HARLINGEN — Officials are revising a proposed $47.1 million general fund budget to offset an $8,971 shortfall.
During a workshop Thursday, City Manager Dan Serna proposed $47.15 million in revenues along with $47.16 million in expenditures for the upcoming 2020-2021 fiscal year.
“We are not balanced,” he told city commissioners. “We still have work to do and we need some direction from the city council.”
The proposed budget comes with a $17.59 million cash reserve fund capable of operating the city for 136 days in case of an emergency, Finance Director Robert Rodriguez said.
“A big option will be utilizing our fund balance,” Serna said, referring to offsetting the shortfall.
As a result of the business shutdown stemming from government orders aimed at preventing the spread of the coronavirus, Serna is projecting no increases in the city’s $19.36 million sales tax collection.
“The loss of sales tax revenue is obviously having an impact,” Serna said after the workshop.
Proposed major expenditures
As part of the proposed public safety budget, Serna is planning expenditures to include $306,000 for six Chevrolet Tahoe SUVs, a $37,000 back-up server and $77,515 in 911 recording equipment upgrade for the police department and $96,000 for 12 air packs, a $45,000 extractor, $10,000 for 10 self-contained breathing apparatus air cylinders, $12,000 for six automated external defibrillators and $29,000 for a Ford Explorer for the fire department.
The proposed budget also includes $52,000 for an Arroyo Hike and Bike Trail parking lot and a $30,000 Ford F-150 pickup truck for the parks department; a $30,000 Ford F-150 pickup truck for the code compliance department and a $25,000 Ford F-150 pickup truck for the health department; a $117,000 roof repair for the library; $17,700 for an animal shelter parking lot; $23,000 for two traffic signal cabinets; $25,000 for a Ford F-150 pickup truck for the animal control department; and $29,000 for a redesigned city website.
Proposed added expenses
Serna said he cut his department heads’ $8 million wish list to come up with the proposed budget.
“There were major items that were not funded,” Serna told commissioners.
Now, commissioners are considering funding $210,000 for police body cameras, $738,000 for police radios; a $270,000 street sweeper; and $500,000 for a sidewalk on Palm Boulevard in front of Vela Middle School.
Meanwhile, Serna’s proposed budget points to deficits at Tony Butler Golf Course, projected to run a $266,386 shortfall while carrying a $1.46 million deficit fund balance.
From the podium, resident Christy Tovar called for continued funding of the city’s recycling center while questioning revenue transfers from the sanitation department to the general fund.

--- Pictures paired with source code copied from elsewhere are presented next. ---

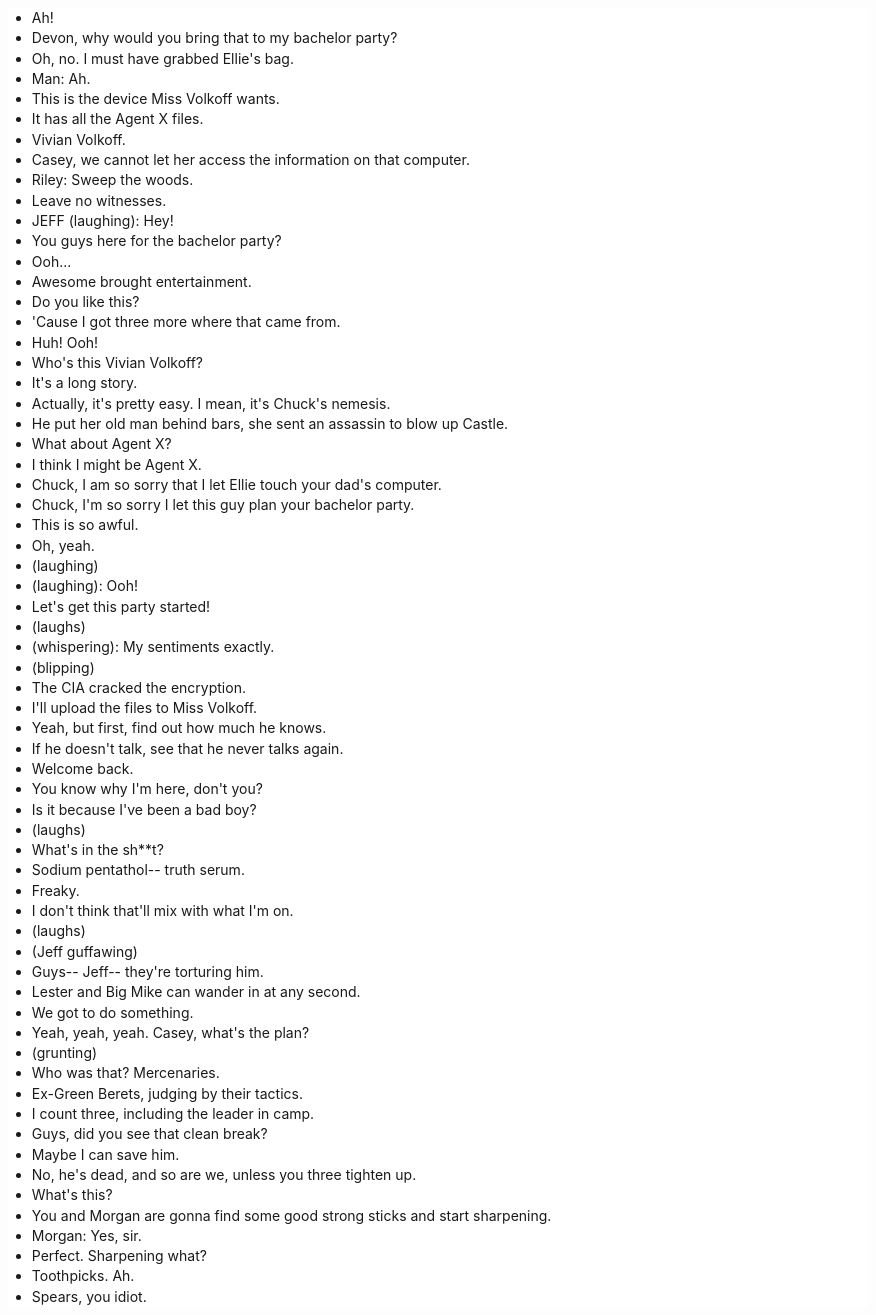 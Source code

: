 - Ah!
- Devon, why would you bring that to my bachelor party?
- Oh, no. I must have grabbed Ellie's bag.
- Man: Ah.
- This is the device Miss Volkoff wants.
- It has all the Agent X files.
- Vivian Volkoff.
- Casey, we cannot let her access the information on that computer.
- Riley: Sweep the woods.
- Leave no witnesses.
- JEFF (laughing): Hey!
- You guys here for the bachelor party?
- Ooh...
- Awesome brought entertainment.
- Do you like this?
- 'Cause I got three more where that came from.
- Huh! Ooh!
- Who's this Vivian Volkoff?
- It's a long story.
- Actually, it's pretty easy. I mean, it's Chuck's nemesis.
- He put her old man behind bars, she sent an assassin to blow up Castle.
- What about Agent X?
- I think I might be Agent X.
- Chuck, I am so sorry that I let Ellie touch your dad's computer.
- Chuck, I'm so sorry I let this guy plan your bachelor party.
- This is so awful.
- Oh, yeah.
- (laughing)
- (laughing): Ooh!
- Let's get this party started!
- (laughs)
- (whispering): My sentiments exactly.
- (blipping)
- The CIA cracked the encryption.
- I'll upload the files to Miss Volkoff.
- Yeah, but first, find out how much he knows.
- If he doesn't talk, see that he never talks again.
- Welcome back.
- You know why I'm here, don't you?
- Is it because I've been a bad boy?
- (laughs)
- What's in the sh\*\*t?
- Sodium pentathol-- truth serum.
- Freaky.
- I don't think that'll mix with what I'm on.
- (laughs)
- (Jeff guffawing)
- Guys-- Jeff-- they're torturing him.
- Lester and Big Mike can wander in at any second.
- We got to do something.
- Yeah, yeah, yeah. Casey, what's the plan?
- (grunting)
- Who was that? Mercenaries.
- Ex-Green Berets, judging by their tactics.
- I count three, including the leader in camp.
- Guys, did you see that clean break?
- Maybe I can save him.
- No, he's dead, and so are we, unless you three tighten up.
- What's this?
- You and Morgan are gonna find some good strong sticks and start sharpening.
- Morgan: Yes, sir.
- Perfect. Sharpening what?
- Toothpicks. Ah.
- Spears, you idiot. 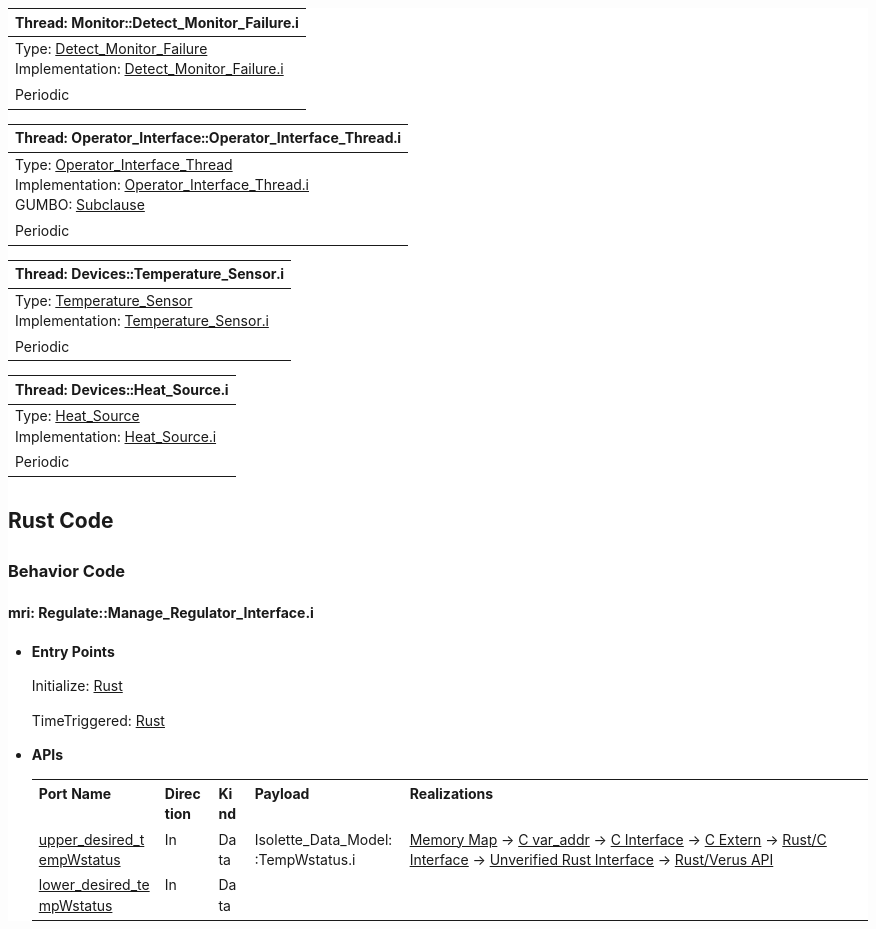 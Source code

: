 |Thread: Monitor::Detect_Monitor_Failure.i |
|:--|
|Type: [Detect_Monitor_Failure](../../aadl/aadl/packages/Monitor.aadl#L551)<br>Implementation: [Detect_Monitor_Failure.i](../../aadl/aadl/packages/Monitor.aadl#L558)|
|Periodic |

|Thread: Operator_Interface::Operator_Interface_Thread.i |
|:--|
|Type: [Operator_Interface_Thread](../../aadl/aadl/packages/Operator_Interface.aadl#L93)<br>Implementation: [Operator_Interface_Thread.i](../../aadl/aadl/packages/Operator_Interface.aadl#L120)<br>GUMBO: [Subclause](../../aadl/aadl/packages/Operator_Interface.aadl#L107)|
|Periodic |

|Thread: Devices::Temperature_Sensor.i |
|:--|
|Type: [Temperature_Sensor](../../aadl/aadl/packages/Devices.aadl#L85)<br>Implementation: [Temperature_Sensor.i](../../aadl/aadl/packages/Devices.aadl#L91)|
|Periodic |

|Thread: Devices::Heat_Source.i |
|:--|
|Type: [Heat_Source](../../aadl/aadl/packages/Devices.aadl#L129)<br>Implementation: [Heat_Source.i](../../aadl/aadl/packages/Devices.aadl#L135)|
|Periodic |


## Rust Code


### Behavior Code
#### mri: Regulate::Manage_Regulator_Interface.i

 - **Entry Points**


    Initialize: [Rust](crates/thermostat_rt_mri_mri/src/component/thermostat_rt_mri_mri_app.rs#L20)

    TimeTriggered: [Rust](crates/thermostat_rt_mri_mri/src/component/thermostat_rt_mri_mri_app.rs#L49)


- **APIs**

    <table>
    <tr><th>Port Name</th><th>Direction</th><th>Kind</th><th>Payload</th><th>Realizations</th></tr>
    <tr><td><a title='Model' href='../../aadl/aadl/packages/Regulate.aadl#L160'>upper_desired_tempWstatus</a></td>
        <td>In</td><td>Data</td>
        <td>Isolette_Data_Model::TempWstatus.i</td><td><a title='Memory Map: Lines 70-74}' href='microkit.system#L70'>Memory Map</a> → <a title='C Shared Memory Variable: Line 18' href='components/thermostat_rt_mri_mri/src/thermostat_rt_mri_mri.c#L18'>C var_addr</a> → <a title='C Interface: Lines 83-92}' href='components/thermostat_rt_mri_mri/src/thermostat_rt_mri_mri.c#L83'>C Interface</a> → <a title='C Extern: Line 14' href='crates/thermostat_rt_mri_mri/src/bridge/extern_c_api.rs#L14'>C Extern</a> → <a title='Rust/C Interface: Lines 25-32}' href='crates/thermostat_rt_mri_mri/src/bridge/extern_c_api.rs#L25'>Rust/C Interface</a> → <a title='Unverified Rust Interface: Lines 54-61}' href='crates/thermostat_rt_mri_mri/src/bridge/thermostat_rt_mri_mri_api.rs#L54'>Unverified Rust Interface</a> → <a title='Rust/Verus API: Lines 199-213}' href='crates/thermostat_rt_mri_mri/src/bridge/thermostat_rt_mri_mri_api.rs#L199'>Rust/Verus API</a></td></tr>
    <tr><td><a title='Model' href='../../aadl/aadl/packages/Regulate.aadl#L161'>lower_desired_tempWstatus</a></td>
        <td>In</td><td>Data</td> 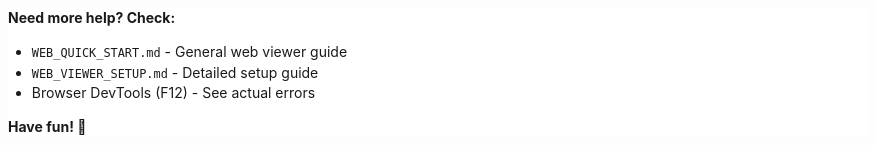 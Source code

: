 
**Need more help? Check:**
- `WEB_QUICK_START.md` - General web viewer guide
- `WEB_VIEWER_SETUP.md` - Detailed setup guide
- Browser DevTools (F12) - See actual errors

**Have fun! 🎨**
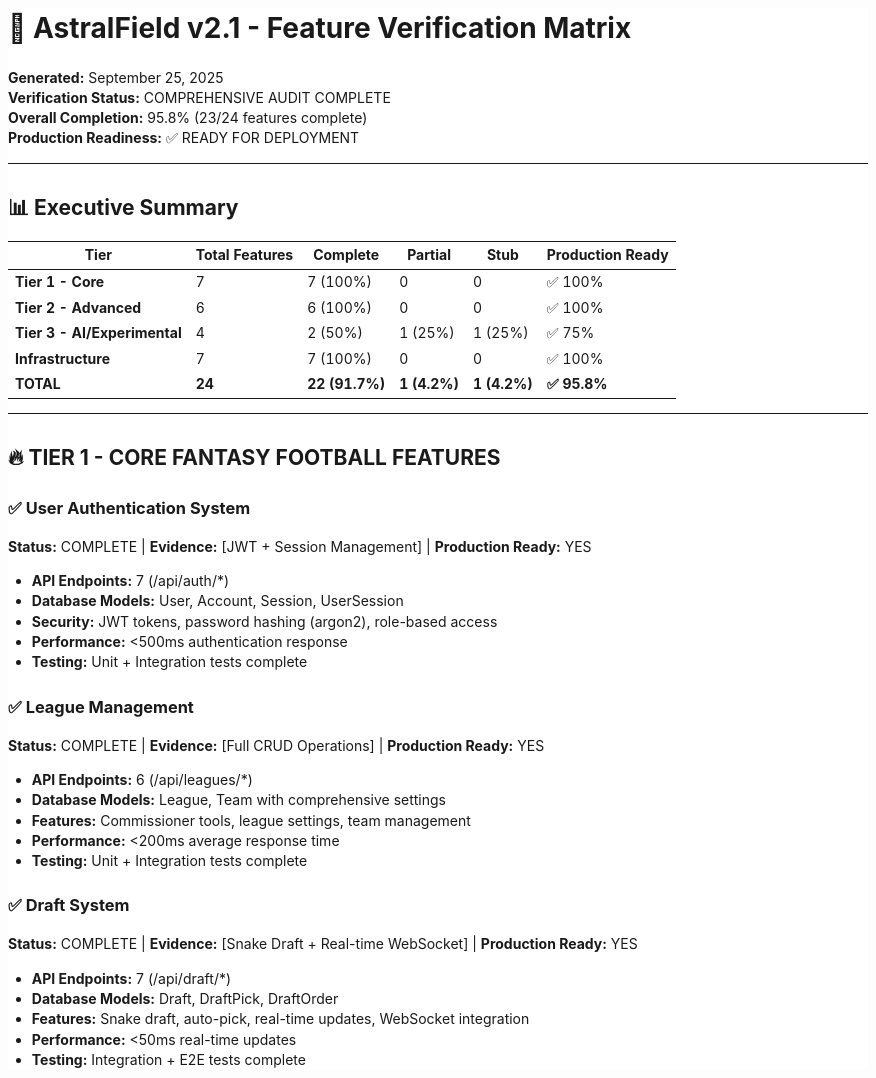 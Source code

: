 # 🎯 AstralField v2.1 - Feature Verification Matrix

**Generated:** September 25, 2025  
**Verification Status:** COMPREHENSIVE AUDIT COMPLETE  
**Overall Completion:** 95.8% (23/24 features complete)  
**Production Readiness:** ✅ READY FOR DEPLOYMENT  

---

## 📊 Executive Summary

| Tier | Total Features | Complete | Partial | Stub | Production Ready |
|------|----------------|-----------|---------|------|------------------|
| **Tier 1 - Core** | 7 | 7 (100%) | 0 | 0 | ✅ 100% |
| **Tier 2 - Advanced** | 6 | 6 (100%) | 0 | 0 | ✅ 100% |  
| **Tier 3 - AI/Experimental** | 4 | 2 (50%) | 1 (25%) | 1 (25%) | ✅ 75% |
| **Infrastructure** | 7 | 7 (100%) | 0 | 0 | ✅ 100% |
| **TOTAL** | **24** | **22 (91.7%)** | **1 (4.2%)** | **1 (4.2%)** | **✅ 95.8%** |

---

## 🔥 TIER 1 - CORE FANTASY FOOTBALL FEATURES

### ✅ User Authentication System
**Status:** COMPLETE | **Evidence:** [JWT + Session Management] | **Production Ready:** YES  
- **API Endpoints:** 7 (/api/auth/*)
- **Database Models:** User, Account, Session, UserSession
- **Security:** JWT tokens, password hashing (argon2), role-based access
- **Performance:** <500ms authentication response
- **Testing:** Unit + Integration tests complete

### ✅ League Management  
**Status:** COMPLETE | **Evidence:** [Full CRUD Operations] | **Production Ready:** YES  
- **API Endpoints:** 6 (/api/leagues/*)
- **Database Models:** League, Team with comprehensive settings
- **Features:** Commissioner tools, league settings, team management
- **Performance:** <200ms average response time
- **Testing:** Unit + Integration tests complete

### ✅ Draft System
**Status:** COMPLETE | **Evidence:** [Snake Draft + Real-time WebSocket] | **Production Ready:** YES  
- **API Endpoints:** 7 (/api/draft/*)
- **Database Models:** Draft, DraftPick, DraftOrder
- **Features:** Snake draft, auto-pick, real-time updates, WebSocket integration
- **Performance:** <50ms real-time updates
- **Testing:** Integration + E2E tests complete
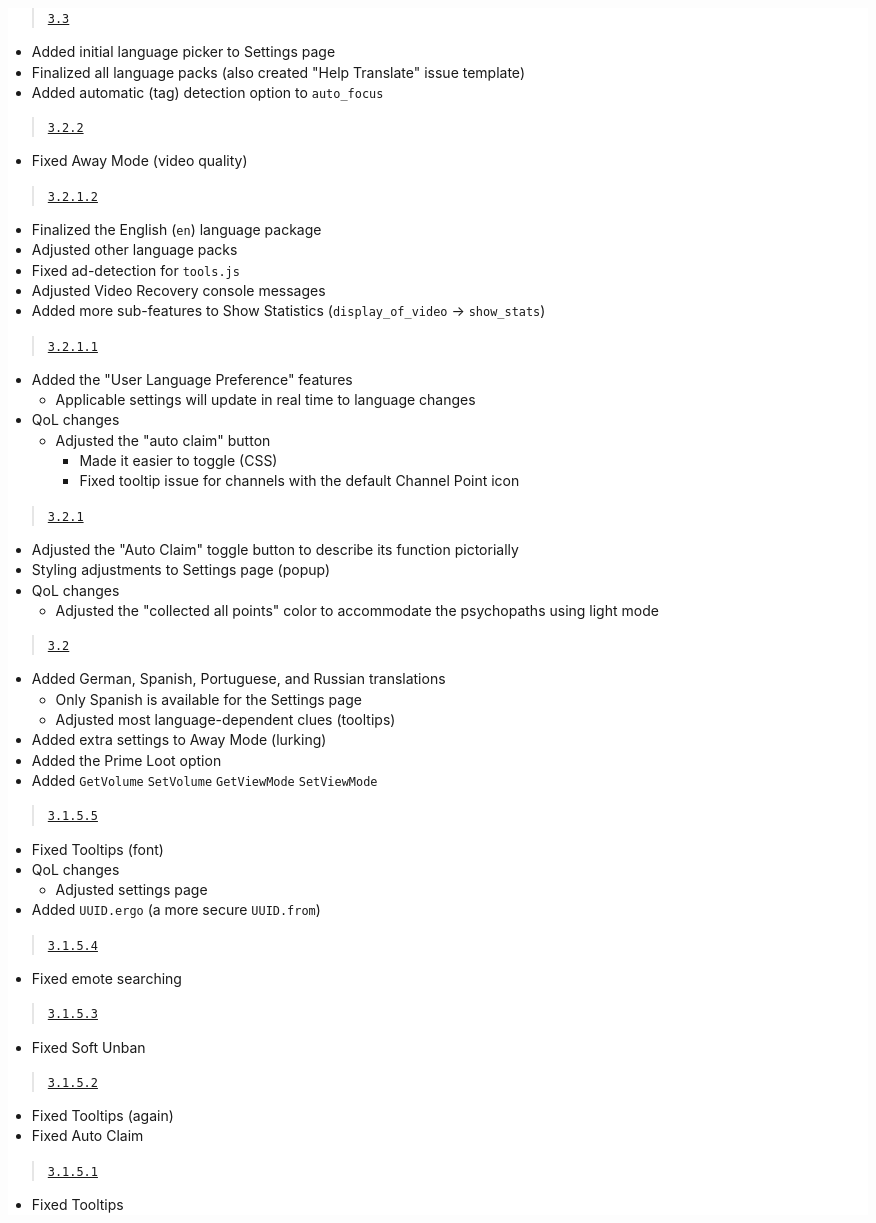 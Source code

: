 > [`3.3`](https://github.com/Ephellon/Twitch-Tools/releases/tag/3.3)
- Added initial language picker to Settings page
- Finalized all language packs (also created "Help Translate" issue template)
- Added automatic (tag) detection option to `auto_focus`

> [`3.2.2`](https://github.com/Ephellon/Twitch-Tools/releases/tag/3.2.2)
- Fixed Away Mode (video quality)

> [`3.2.1.2`](https://github.com/Ephellon/Twitch-Tools/releases/tag/3.2.1.2)
- Finalized the English (`en`) language package
- Adjusted other language packs
- Fixed ad-detection for `tools.js`
- Adjusted Video Recovery console messages
- Added more sub-features to Show Statistics (`display_of_video` &rarr; `show_stats`)

> [`3.2.1.1`](https://github.com/Ephellon/Twitch-Tools/releases/tag/3.2.1.1)
- Added the "User Language Preference" features
    - Applicable settings will update in real time to language changes
- QoL changes
    - Adjusted the "auto claim" button
        - Made it easier to toggle (CSS)
        - Fixed tooltip issue for channels with the default Channel Point icon

> [`3.2.1`](https://github.com/Ephellon/Twitch-Tools/releases/tag/3.2.1)
- Adjusted the "Auto Claim" toggle button to describe its function pictorially
- Styling adjustments to Settings page (popup)
- QoL changes
    - Adjusted the "collected all points" color to accommodate the psychopaths using light mode

> [`3.2`](https://github.com/Ephellon/Twitch-Tools/releases/tag/3.2)
- Added German, Spanish, Portuguese, and Russian translations
    - Only Spanish is available for the Settings page
    - Adjusted most language-dependent clues (tooltips)
- Added extra settings to Away Mode (lurking)
- Added the Prime Loot option
- Added `GetVolume` `SetVolume` `GetViewMode` `SetViewMode`

> [`3.1.5.5`](https://github.com/Ephellon/Twitch-Tools/releases/tag/3.1.5.5)
- Fixed Tooltips (font)
- QoL changes
    - Adjusted settings page
- Added `UUID.ergo` (a more secure `UUID.from`)

> [`3.1.5.4`](https://github.com/Ephellon/Twitch-Tools/releases/tag/3.1.5.4)
- Fixed emote searching

> [`3.1.5.3`](https://github.com/Ephellon/Twitch-Tools/releases/tag/3.1.5.3)
- Fixed Soft Unban

> [`3.1.5.2`](https://github.com/Ephellon/Twitch-Tools/releases/tag/3.1.5.2)
- Fixed Tooltips (again)
- Fixed Auto Claim

> [`3.1.5.1`](https://github.com/Ephellon/Twitch-Tools/releases/tag/3.1.5.1)
- Fixed Tooltips
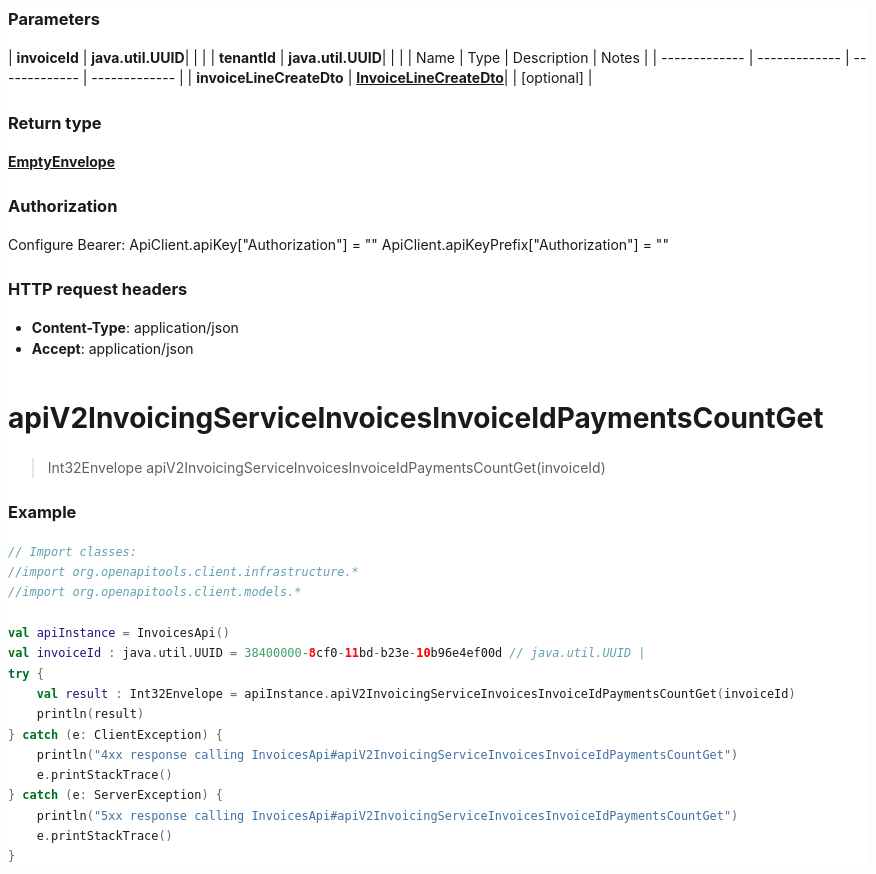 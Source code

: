 ### Parameters
| **invoiceId** | **java.util.UUID**|  | |
| **tenantId** | **java.util.UUID**|  | |
| Name | Type | Description  | Notes |
| ------------- | ------------- | ------------- | ------------- |
| **invoiceLineCreateDto** | [**InvoiceLineCreateDto**](InvoiceLineCreateDto.md)|  | [optional] |

### Return type

[**EmptyEnvelope**](EmptyEnvelope.md)

### Authorization


Configure Bearer:
    ApiClient.apiKey["Authorization"] = ""
    ApiClient.apiKeyPrefix["Authorization"] = ""

### HTTP request headers

 - **Content-Type**: application/json
 - **Accept**: application/json

<a id="apiV2InvoicingServiceInvoicesInvoiceIdPaymentsCountGet"></a>
# **apiV2InvoicingServiceInvoicesInvoiceIdPaymentsCountGet**
> Int32Envelope apiV2InvoicingServiceInvoicesInvoiceIdPaymentsCountGet(invoiceId)



### Example
```kotlin
// Import classes:
//import org.openapitools.client.infrastructure.*
//import org.openapitools.client.models.*

val apiInstance = InvoicesApi()
val invoiceId : java.util.UUID = 38400000-8cf0-11bd-b23e-10b96e4ef00d // java.util.UUID | 
try {
    val result : Int32Envelope = apiInstance.apiV2InvoicingServiceInvoicesInvoiceIdPaymentsCountGet(invoiceId)
    println(result)
} catch (e: ClientException) {
    println("4xx response calling InvoicesApi#apiV2InvoicingServiceInvoicesInvoiceIdPaymentsCountGet")
    e.printStackTrace()
} catch (e: ServerException) {
    println("5xx response calling InvoicesApi#apiV2InvoicingServiceInvoicesInvoiceIdPaymentsCountGet")
    e.printStackTrace()
}
```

Four other residents presented written comments requesting the city continue to fund the center.
After the workshop, Serna said the city is transferring about $481,000 along with a $519,000 franchise fee into the general fund.
Residents believe the city could use some of that money to reopen the recycling center.
In March, the city temporarily closed the Harlingen Recycling Center amid concerns employees could be exposed to materials contaminated with the coronavirus.
In the past few years, the recycling center’s annual operational costs have climbed from about $323,000 to $430,000 while revenue derived from the sale of recycled products has plunged from about $111,000 to $25,000, city officials have said.